EXERCISE MATERIAL below:

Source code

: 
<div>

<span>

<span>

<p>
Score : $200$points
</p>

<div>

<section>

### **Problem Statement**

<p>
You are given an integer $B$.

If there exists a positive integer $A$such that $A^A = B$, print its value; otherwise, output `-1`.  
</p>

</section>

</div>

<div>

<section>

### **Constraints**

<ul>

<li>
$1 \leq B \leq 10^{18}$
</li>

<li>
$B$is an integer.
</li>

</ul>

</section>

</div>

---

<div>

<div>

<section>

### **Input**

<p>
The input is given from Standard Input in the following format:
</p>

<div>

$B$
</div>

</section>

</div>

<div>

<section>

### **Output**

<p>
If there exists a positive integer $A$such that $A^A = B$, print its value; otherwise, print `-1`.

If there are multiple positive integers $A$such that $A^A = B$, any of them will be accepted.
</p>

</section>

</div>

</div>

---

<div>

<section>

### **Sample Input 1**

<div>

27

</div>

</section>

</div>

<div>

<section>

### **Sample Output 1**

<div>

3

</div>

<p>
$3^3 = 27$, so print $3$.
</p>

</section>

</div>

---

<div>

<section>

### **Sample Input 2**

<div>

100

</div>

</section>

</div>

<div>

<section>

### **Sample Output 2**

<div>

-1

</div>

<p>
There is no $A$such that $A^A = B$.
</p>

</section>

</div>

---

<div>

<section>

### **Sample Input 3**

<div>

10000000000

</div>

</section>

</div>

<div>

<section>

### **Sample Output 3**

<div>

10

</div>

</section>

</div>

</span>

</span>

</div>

End of EXERCISE MATERIAL.

● **PROBLEM**
All entries above are to be reproduced exactly.

● **OUTPUT**
Source code

: 
<div>

<span>

<span>

<p>
Score : $200$points
</p>

<div>

<section>

### **Problem Statement**

<p>
You are given an integer $B$.

If there exists a positive integer $A$such that $A^A = B$, print its value; otherwise, output `-1`.  
</p>

</section>

</div>

<div>

<section>

### **Constraints**

<ul>

<li>
$1 \leq B \leq 10^{18}$
</li>

<li>
$B$is an integer.
</li>

</ul>

</section>

</div>

---

<div>

<div>

<section>

### **Input**

<p>
The input is given from Standard Input in the following format:
</p>

<div>

$B$
</div>

</section>

</div>

<div>

<section>

### **Output**

<p>
If there exists a positive integer $A$such that $A^A = B$, print its value; otherwise, print `-1`.

If there are multiple positive integers $A$such that $A^A = B$, any of them will be accepted.
</p>

</section>

</div>

</div>

---

<div>

<section>

### **Sample Input 1**

<div>

27

</div>

</section>

</div>

<div>

<section>

### **Sample Output 1**

<div>

3

</div>

<p>
$3^3 = 27$, so print $3$.
</p>

</section>

</div>

---

<div>

<section>

### **Sample Input 2**

<div>

100

</div>

</section>

</div>

<div>

<section>

### **Sample Output 2**

<div>

-1

</div>

<p>
There is no $A$such that $A^A = B$.
</p>

</section>

</div>

---

<div>

<section>

### **Sample Input 3**

<div>

10000000000

</div>

</section>

</div>

<div>

<section>

### **Sample Output 3**

<div>

10

</div>

</section>

</div>

</span>

</span>

</div>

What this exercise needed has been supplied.